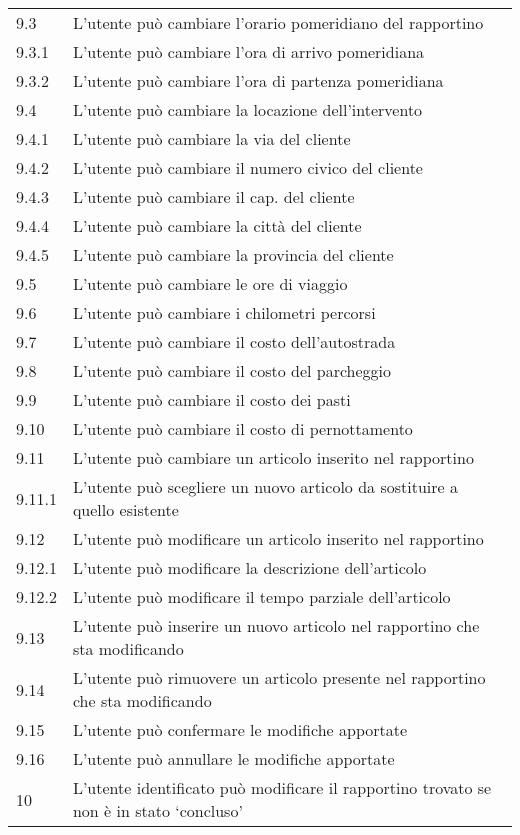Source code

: \begin{longtable}{||p{} p{10.55cm}||}
		9.3 & L’utente può cambiare l’orario pomeridiano del rapportino\\
		9.3.1 & L’utente può cambiare l’ora di arrivo pomeridiana\\
		9.3.2 & L’utente può cambiare l’ora di partenza pomeridiana\\
		9.4 & L’utente può cambiare la locazione dell’intervento\\
		9.4.1 & L’utente può cambiare la via del cliente\\
		9.4.2 & L’utente può cambiare il numero civico del cliente \\
		9.4.3 & L’utente può cambiare il cap. del cliente\\
		9.4.4 & L’utente può cambiare la città del cliente\\
		9.4.5 & L’utente può cambiare la provincia del cliente\\
		9.5 & L’utente può cambiare le ore di viaggio\\
		9.6 & L’utente può cambiare i chilometri percorsi\\
		9.7 & L’utente può cambiare il costo dell’autostrada\\
		9.8 & L’utente può cambiare il costo del parcheggio\\
		9.9 & L’utente può cambiare il costo dei pasti\\
		9.10 & L’utente può cambiare il costo di pernottamento\\
		9.11 & L’utente può cambiare un articolo inserito nel rapportino\\
		9.11.1 & L’utente può scegliere un nuovo articolo da sostituire a quello esistente\\ 
		9.12 & L’utente può modificare un articolo inserito nel rapportino\\
		9.12.1 & L’utente può modificare la descrizione dell’articolo\\
		9.12.2 & L’utente può modificare il tempo parziale dell’articolo\\
		9.13 & L’utente può inserire un nuovo articolo nel rapportino che sta modificando\\
		9.14 & L’utente può rimuovere un articolo presente nel rapportino che sta modificando\\
		9.15 & L’utente può confermare le modifiche apportate\\
		9.16 & L’utente può annullare le modifiche apportate\\	
		\hline
		10 & L’utente identificato può modificare il rapportino trovato se non è in stato ‘concluso’\\

\end{longtable}
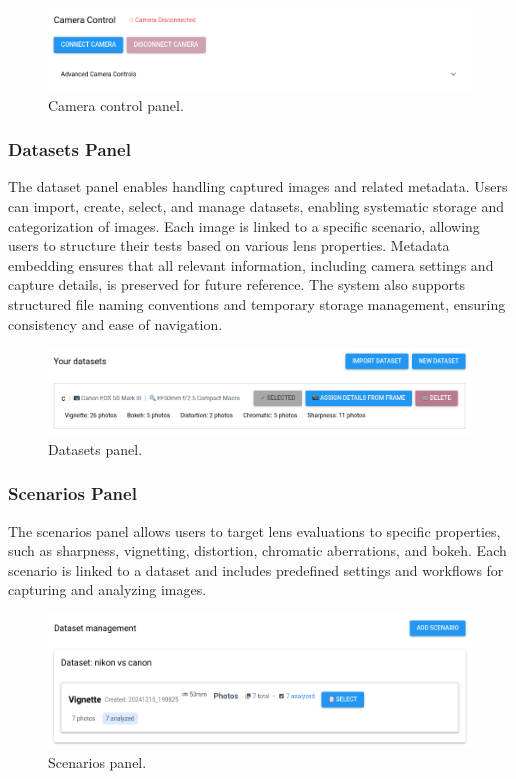 \begin{figure}[h]
\centering
\includegraphics[width=1\textwidth]{Images/camera_control.png}
\caption{Camera control panel.}
\label{fig:ui_camera_control}
\end{figure}

\subsubsection{Datasets Panel}
The dataset panel enables handling captured images and related metadata. Users can import, create, select, and manage datasets, enabling systematic storage and categorization of images. Each image is linked to a specific scenario, allowing users to structure their tests based on various lens properties. Metadata embedding ensures that all relevant information, including camera settings and capture details, is preserved for future reference. The system also supports structured file naming conventions and temporary storage management, ensuring consistency and ease of navigation.

\begin{figure}[h]
\centering
\includegraphics[width=1\textwidth]{Images/datasets_panel.png}
\caption{Datasets panel.}
\label{fig:ui_datasets}
\end{figure}

\subsubsection{Scenarios Panel} %
The scenarios panel allows users to target lens evaluations to specific properties, such as sharpness, vignetting, distortion, chromatic aberrations, and bokeh. Each scenario is linked to a dataset and includes predefined settings and workflows for capturing and analyzing images.

\begin{figure}[hbt]
\centering
\includegraphics[width=1\textwidth]{Images/scenarios_panel.png}
\caption{Scenarios panel.}
\label{fig:ui_scenarios}
\end{figure}


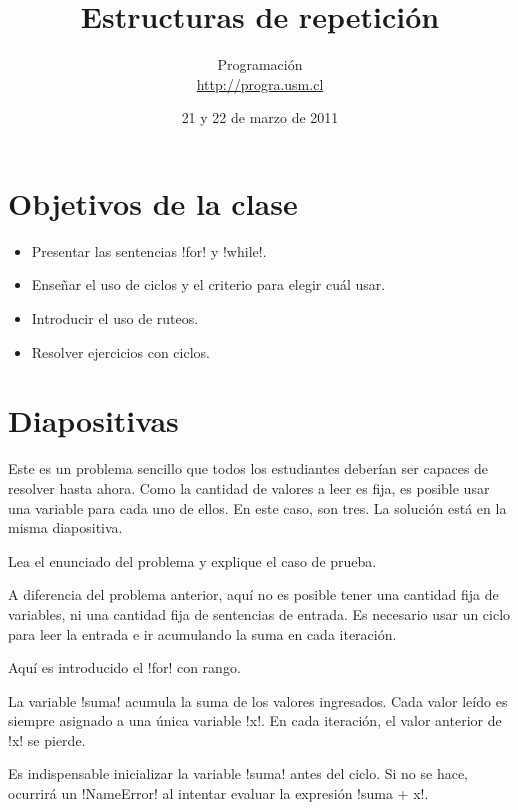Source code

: \documentclass[10pt]{article}
\title{Estructuras de repetición}
\author{Programación \\ \url{http://progra.usm.cl}}
\date{21 y 22 de marzo de 2011}
\begin{document}
  \maketitle

  \section*{Objetivos de la clase}
  \begin{itemize}
    \item Presentar las sentencias \li!for! y \li!while!.
    \item Enseñar el uso de ciclos y el criterio para elegir cuál usar.
    \item Introducir el uso de ruteos.
    \item Resolver ejercicios con ciclos.
  \end{itemize}

  \section*{Diapositivas}


  Este es un problema sencillo que todos los estudiantes
  deberían ser capaces de resolver hasta ahora.
  Como la cantidad de valores a leer es fija,
  es posible usar una variable para cada uno de ellos.
  En este caso, son tres.
  La solución está en la misma diapositiva.


  Lea el enunciado del problema y explique el caso de prueba.

  A diferencia del problema anterior,
  aquí no es posible tener una cantidad fija de variables,
  ni una cantidad fija de sentencias de entrada.
  Es necesario usar un ciclo
  para leer la entrada
  e ir acumulando la suma en cada iteración.


  Aquí es introducido el \li!for! con rango.

  La variable \li!suma! acumula la suma de los valores ingresados.
  Cada valor leído es siempre asignado a una única variable \li!x!.
  En cada iteración, el valor anterior de \li!x! se pierde.

  Es indispensable inicializar la variable \li!suma! antes del ciclo.
  Si no se hace, ocurrirá un \li!NameError!
  al intentar evaluar la expresión \li!suma + x!.
\end{document}

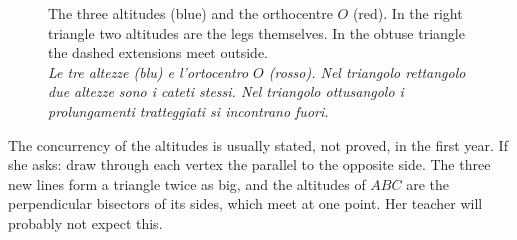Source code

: \documentclass[10pt,a4paper,oneside]{book}
\newcommand{\bicap}[2]{\caption{#1\\{\color{itgreen}\itshape #2}}}
\begin{document}
\begin{figure}[htbp]
\bicap{The three altitudes (blue) and the orthocentre $O$ (red). In the right triangle two altitudes are the legs themselves. In the obtuse triangle the dashed extensions meet outside.}%
      {Le tre altezze (blu) e l'ortocentro $O$ (rosso). Nel triangolo rettangolo due altezze sono i cateti stessi. Nel triangolo ottusangolo i prolungamenti tratteggiati si incontrano fuori.}
\label{fig:ortho}
\end{figure}

\begin{tutor}
The concurrency of the altitudes is usually stated, not proved, in the first year. If she asks: draw through each vertex the parallel to the opposite side. The three new lines form a triangle twice as big, and the altitudes of $ABC$ are the perpendicular bisectors of its sides, which meet at one point. Her teacher will probably not expect this.
\end{tutor}
\end{document}
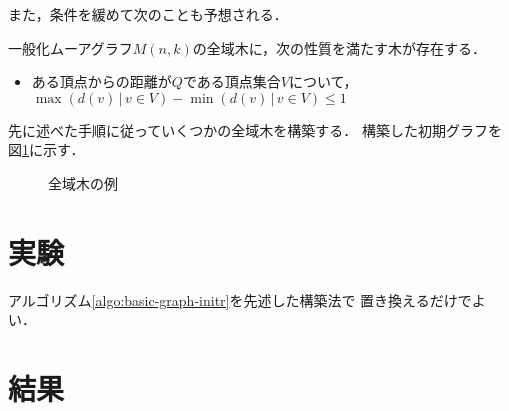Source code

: また，条件を緩めて次のことも予想される．
\begin{conjecture}
  \label{conj:spanning-tree-2}
  一般化ムーアグラフ$M(n,k)$の全域木に，次の性質を満たす木が存在する．
  \begin{itemize}
  \item ある頂点からの距離が$Q$である頂点集合$V$について，
    $\max(d(v)\,|\,v\in V)-\min(d(v)\,|\,v\in V)\leq 1$
  \end{itemize}
\end{conjecture}

\begin{example}
  先に述べた手順に従っていくつかの全域木を構築する．
  構築した初期グラフを図\ref{fig:initial-spanning-tree-example}に示す．
  \begin{figure}
    \centering
    \hfill
    \caption{全域木の例}
    \label{fig:initial-spanning-tree-example}
  \end{figure}
\end{example}

\section{実験}
\label{sect:exp-reduce-by-initial}
アルゴリズム\ref{algo:basic-graph-initr}を先述した構築法で
置き換えるだけでよい．

\section{結果}
\label{sect:result-reduce-by-initial}
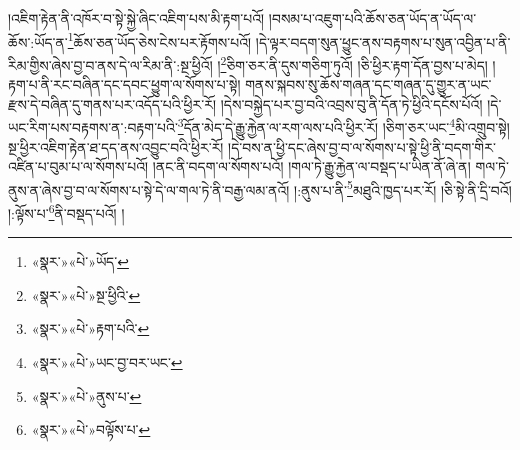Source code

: །འཇིག་རྟེན་ནི་འཁོར་བ་སྟེ་སྐྱེ་ཞིང་འཇིག་པས་མི་རྟག་པའོ། །བསམ་པ་འཇུག་པའི་ཆོས་ཅན་ཡོད་ན་ཡོད་ལ་ཆོས་:ཡོད་ན་\footnote{«སྣར་»«པེ་»ཡོད་}ཆོས་ཅན་ཡོད་ཅེས་ངེས་པར་རྟོགས་པའོ། །དེ་ལྟར་བདག་སུན་ཕྱུང་ནས་བརྟགས་པ་སུན་འབྱིན་པ་ནི་རིམ་གྱིས་ཞེས་བྱ་བ་ནས་དེ་ལ་རིམ་ནི་:སྔ་ཕྱིའོ། །\footnote{«སྣར་»«པེ་»སྔ་ཕྱིའི་}ཅིག་ཅར་ནི་དུས་གཅིག་ཏུའོ། །ཅི་ཕྱིར་རྟག་དོན་བྱས་པ་མེད། །རྟག་པ་ནི་རང་བཞིན་དང་དབང་ཕྱུག་ལ་སོགས་པ་སྟེ། གནས་སྐབས་སུ་ཆོས་གཞན་དང་གཞན་དུ་གྱུར་ན་ཡང་རྫས་དེ་བཞིན་དུ་གནས་པར་འདོད་པའི་ཕྱིར་རོ། །དེས་བསྐྱེད་པར་བྱ་བའི་འབྲས་བུ་ནི་དོན་ཏེ་ཕྱིའི་དངོས་པོའོ། །དེ་ཡང་རིག་པས་བརྟགས་ན་:བརྟག་པའི་\footnote{«སྣར་»«པེ་»རྟག་པའི་}དོན་མེད་དེ་རྒྱུ་རྐྱེན་ལ་རག་ལས་པའི་ཕྱིར་རོ། །ཅིག་ཅར་ཡང་\footnote{«སྣར་»«པེ་»ཡང་བྱ་བར་ཡང་}མི་འགྲུབ་སྟེ། སྔ་ཕྱིར་འཇིག་རྟེན་ཐ་དད་ནས་འབྱུང་བའི་ཕྱིར་རོ། །དེ་བས་ན་ཕྱི་དང་ཞེས་བྱ་བ་ལ་སོགས་པ་སྟེ་ཕྱི་ནི་བདག་གིར་འཛིན་པ་བུམ་པ་ལ་སོགས་པའོ། །ནང་ནི་བདག་ལ་སོགས་པའོ། །གལ་ཏེ་རྒྱུ་རྐྱེན་ལ་བསྡད་པ་ཡིན་ནོ་ཞེ་ན། གལ་ཏེ་ནུས་ན་ཞེས་བྱ་བ་ལ་སོགས་པ་སྟེ་དེ་ལ་གལ་ཏེ་ནི་བརྒྱ་ལམ་ནའོ། །:ནུས་པ་ནི་\footnote{«སྣར་»«པེ་»ནུས་པ་}མཐུའི་ཁྱད་པར་རོ། །ཅི་སྟེ་ནི་དྲི་བའོ། །:ལྟོས་པ་\footnote{«སྣར་»«པེ་»བལྟོས་པ་}ནི་བསྡད་པའོ། །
====
• [Your instructions]:
Copy the lines above that hold the word "caption".

• [Written solution]:
\caption{Camera control panel.}
\caption{Datasets panel.}
\caption{Scenarios panel.}
\newcommand{\bicap}[2]{\caption{#1\\{\color{itgreen}\itshape #2}}}
    \caption{全域木の例}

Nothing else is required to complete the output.